I then devote Chapter 8 to Fox 8: A Story (2013), published the same year as Tenth of December but separately as a Kindle single. The epistolary story, which takes the form of a single letter, features Saunders’s first nonhuman animal narrator, the fox of the title, who learns to speak and write what he calls “Yuman” language. When a mall is developed near the home of his fellow foxes, he and his friend set out to befriend the Yumans. After his friend is killed by Yumans, he discovers that his home and his fellow foxes are also gone, leading him to seek out a new family of foxes and to write a letter to Yumans. My analysis starts by covering the story’s use of anthropomorphism, Jason Wyckoff’s conception of “dominionism,” and the privileging of human verbal language. I then move on to explore Fox 8’s own brand of ethics.

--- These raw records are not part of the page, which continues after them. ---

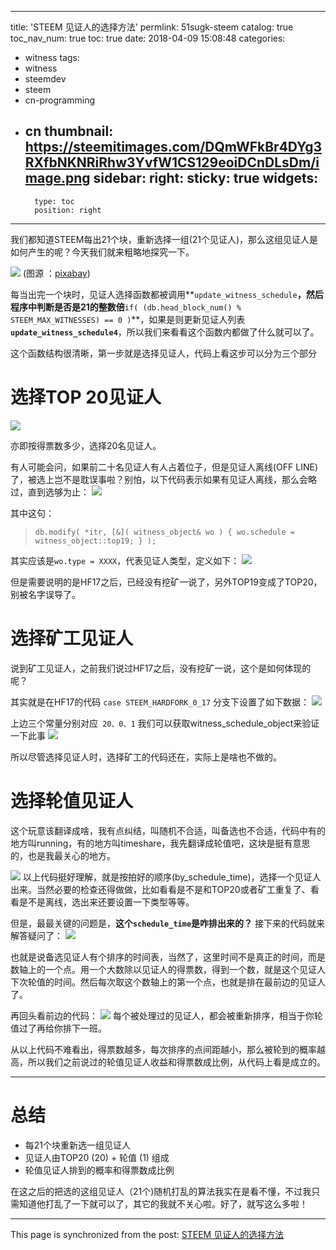 
---
title: 'STEEM 见证人的选择方法'
permlink: 51sugk-steem
catalog: true
toc_nav_num: true
toc: true
date: 2018-04-09 15:08:48
categories:
- witness
tags:
- witness
- steemdev
- steem
- cn-programming
- cn
thumbnail: https://steemitimages.com/DQmWFkBr4DYg3RXfbNKNRiRhw3YvfW1CS129eoiDCnDLsDm/image.png
sidebar:
    right:
        sticky: true
widgets:
    -
        type: toc
        position: right
---


我们都知道STEEM每出21个块，重新选择一组(21个见证人)，那么这组见证人是如何产生的呢？今天我们就来粗略地探究一下。

![](https://steemitimages.com/DQmWFkBr4DYg3RXfbNKNRiRhw3YvfW1CS129eoiDCnDLsDm/image.png)
(图源 ：[pixabay](https://pixabay.com))

每当出完一个块时，见证人选择函数都被调用**`update_witness_schedule`**，然后程序中判断是否是21的整数倍**`if( (db.head_block_num() % STEEM_MAX_WITNESSES) == 0 )`**，如果是则更新见证人列表 **`update_witness_schedule4`**，所以我们来看看这个函数内都做了什么就可以了。

这个函数结构很清晰，第一步就是选择见证人，代码上看这步可以分为三个部分

# 选择TOP 20见证人

![](https://steemitimages.com/DQmZLqZZNTY18iWD5tonWeifpQHCe5ABQKD5HHZajpb8wP6/image.png)

亦即按得票数多少，选择20名见证人。

有人可能会问，如果前二十名见证人有人占着位子，但是见证人离线(OFF LINE)了，被选上岂不是耽误事啦？别怕，以下代码表示如果有见证人离线，那么会略过，直到选够为止：
![](https://steemitimages.com/DQmZoJTv5Korp5fheCHLnTUFsytrcj1v7FgEQzXxUC7Nuy4/image.png)

其中这句：
>`db.modify( *itr, [&]( witness_object& wo ) { wo.schedule = witness_object::top19; } );`

其实应该是`wo.type = XXXX`，代表见证人类型，定义如下：
![](https://steemitimages.com/DQmUj8auVKBrMtadjmVTx9zJLkH75RYX1aPiu7WwAd672MK/image.png)

但是需要说明的是HF17之后，已经没有挖矿一说了，另外TOP19变成了TOP20，别被名字误导了。

# 选择矿工见证人

说到矿工见证人，之前我们说过HF17之后，没有挖矿一说，这个是如何体现的呢？

其实就是在HF17的代码 `case STEEM_HARDFORK_0_17` 分支下设置了如下数据：
![](https://steemitimages.com/DQmUSw8X67VYbWHW6hHjXMWFbcuzhL4Yo37tjpbaUunWAbp/image.png)

上边三个常量分别对应` 20、0、1`
我们可以获取witness_schedule_object来验证一下此事
![](https://steemitimages.com/DQmRNNYuotmPiS3BWCP2xPN4sna9uCguVy4d3auYvgGSMLk/image.png)

所以尽管选择见证人时，选择矿工的代码还在，实际上是啥也不做的。

# 选择轮值见证人

这个玩意该翻译成啥，我有点纠结，叫随机不合适，叫备选也不合适，代码中有的地方叫running，有的地方叫timeshare，我先翻译成轮值吧，这块是挺有意思的，也是我最关心的地方。

![](https://steemitimages.com/DQmZxHd9mxSKpNX97rSwLGQ9jdHTiwaoLxSsAzre5H5N9QS/image.png)
以上代码挺好理解，就是按拍好的顺序(by_schedule_time)，选择一个见证人出来。当然必要的检查还得做做，比如看看是不是和TOP20或者矿工重复了、看看是不是离线，选出来还要设置一下类型等等。

但是，最最关键的问题是，**这个`schedule_time`是咋排出来的？** 接下来的代码就来解答疑问了：
![](https://steemitimages.com/DQmcUQTaehjWEzmNbURNbEtUvVek52ozs9YvbB6oBxH29KL/image.png)

也就是说备选见证人有个排序的时间表，当然了，这里时间不是真正的时间，而是数轴上的一个点。用一个大数除以见证人的得票数，得到一个数，就是这个见证人下次轮值的时间。然后每次取这个数轴上的第一个点，也就是排在最前边的见证人了。

再回头看前边的代码：
![](https://steemitimages.com/DQmT8iTWLtVgQMz7eUJ3kTMaFgkakGNXzmhaveLwkGjMLto/image.png)
每个被处理过的见证人，都会被重新排序，相当于你轮值过了再给你排下一班。

从以上代码不难看出，得票数越多，每次排序的点间距越小，那么被轮到的概率越高，所以我们之前说过的轮值见证人收益和得票数成比例，从代码上看是成立的。

---
# 总结

* 每21个块重新选一组见证人
* 见证人由TOP20 (20) + 轮值 (1) 组成
* 轮值见证人排到的概率和得票数成比例

在这之后的把选的这组见证人（21个)随机打乱的算法我实在是看不懂，不过我只需知道他打乱了一下就可以了，其它的我就不关心啦。好了，就写这么多啦！

- - -

This page is synchronized from the post: [STEEM 见证人的选择方法](https://steemit.com/@oflyhigh/51sugk-steem)
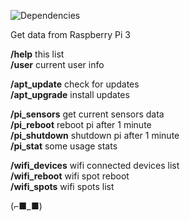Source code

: ![Dependencies](https://david-dm.org/k03mad/raspi-tlgrm-bot.svg)

Get data from Raspberry Pi 3

**/help** this list  
**/user** current user info  
  
**/apt_update** check for updates  
**/apt_upgrade** install updates  
  
**/pi_sensors** get current sensors data  
**/pi_reboot** reboot pi after 1 minute  
**/pi_shutdown** shutdown pi after 1 minute  
**/pi_stat** some usage stats  
  
**/wifi_devices** wifi connected devices list  
**/wifi_reboot** wifi spot reboot  
**/wifi_spots** wifi spots list

(⌐■_■)
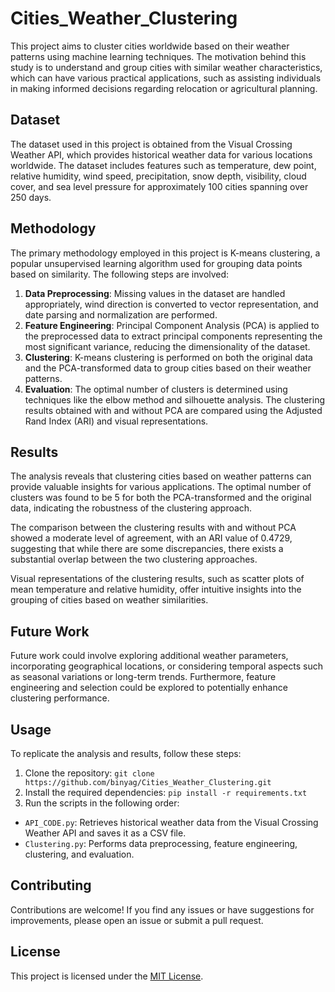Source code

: # Cities_Weather_Clustering
 
This project aims to cluster cities worldwide based on their weather patterns using machine learning techniques. The motivation behind this study is to understand and group cities with similar weather characteristics, which can have various practical applications, such as assisting individuals in making informed decisions regarding relocation or agricultural planning.

## Dataset

The dataset used in this project is obtained from the Visual Crossing Weather API, which provides historical weather data for various locations worldwide. The dataset includes features such as temperature, dew point, relative humidity, wind speed, precipitation, snow depth, visibility, cloud cover, and sea level pressure for approximately 100 cities spanning over 250 days.

## Methodology

The primary methodology employed in this project is K-means clustering, a popular unsupervised learning algorithm used for grouping data points based on similarity. The following steps are involved:

1. **Data Preprocessing**: Missing values in the dataset are handled appropriately, wind direction is converted to vector representation, and date parsing and normalization are performed.
2. **Feature Engineering**: Principal Component Analysis (PCA) is applied to the preprocessed data to extract principal components representing the most significant variance, reducing the dimensionality of the dataset.
3. **Clustering**: K-means clustering is performed on both the original data and the PCA-transformed data to group cities based on their weather patterns.
4. **Evaluation**: The optimal number of clusters is determined using techniques like the elbow method and silhouette analysis. The clustering results obtained with and without PCA are compared using the Adjusted Rand Index (ARI) and visual representations.

## Results

The analysis reveals that clustering cities based on weather patterns can provide valuable insights for various applications. The optimal number of clusters was found to be 5 for both the PCA-transformed and the original data, indicating the robustness of the clustering approach.

The comparison between the clustering results with and without PCA showed a moderate level of agreement, with an ARI value of 0.4729, suggesting that while there are some discrepancies, there exists a substantial overlap between the two clustering approaches.

Visual representations of the clustering results, such as scatter plots of mean temperature and relative humidity, offer intuitive insights into the grouping of cities based on weather similarities.

## Future Work

Future work could involve exploring additional weather parameters, incorporating geographical locations, or considering temporal aspects such as seasonal variations or long-term trends. Furthermore, feature engineering and selection could be explored to potentially enhance clustering performance.

## Usage

To replicate the analysis and results, follow these steps:

1. Clone the repository: `git clone https://github.com/binyag/Cities_Weather_Clustering.git`
2. Install the required dependencies: `pip install -r requirements.txt`
3. Run the scripts in the following order:
  - `API_CODE.py`: Retrieves historical weather data from the Visual Crossing Weather API and saves it as a CSV file.
  - `Clustering.py`: Performs data preprocessing, feature engineering, clustering, and evaluation.

## Contributing

Contributions are welcome! If you find any issues or have suggestions for improvements, please open an issue or submit a pull request.

## License

This project is licensed under the [MIT License](LICENSE).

Finally, in Chapter 9, I conclude with a reading of the novel Lincoln in the Bardo (2017), which uses a collage technique that allows Saunders to employ a variety of narrative voices to relate President Abraham Lincoln’s late night visit to the crypt where the body of his recently deceased son, Willie, is interred and the effect Abraham’s presence has on the ghostly inhabitants of the “ bardo ,” a Tibetan Buddhist term for a liminal space between lives but, in the novel, a graveyard. Saunders intersperses chapters that include both real and fictional historical sources throughout the main storyline, which is recounted primarily by three of the “postdead” beings whose goal it is to free Willie from being consigned to the bardo for eternity. I explore the reception of this novel at this point in Saunders’s career and how it relates to and furthers the characteristic features and style found in his short fiction. I end by addressing how Saunders employs nonhuman animals, “posthuman” ghostly entities, and formerly enslaved peoples in a text preoccupied with life, death, and liminality. This final chapter will demonstrate how Saunders’s fiction addresses posthuman issues beyond my focus on nonhuman animals.

I also include an exclusive interview with George Saunders in the appendix. His responses to my questions both complement and, on occasion, contradict my readings of his fiction, which I believe provides a more well-rounded understanding of his writings. Above all, it is important to note how he concludes that authorial intention is indefinable. The way I understand this to mean is that what happens during the writing process may not be consciously intended yet may be felt. As Saunders notes in the interview, feeling is another sort of intelligence, which is important to recognize, especially as it pertains both to writer and reader. I believe that what he chooses to write about—or, more precisely, what strikes him as possible and interesting enough to write about—is intentional in a felt sense rather than a logically considered one. It just so happens that what strikes him as possible and intriguing to write about is what critics pick up on in his writing.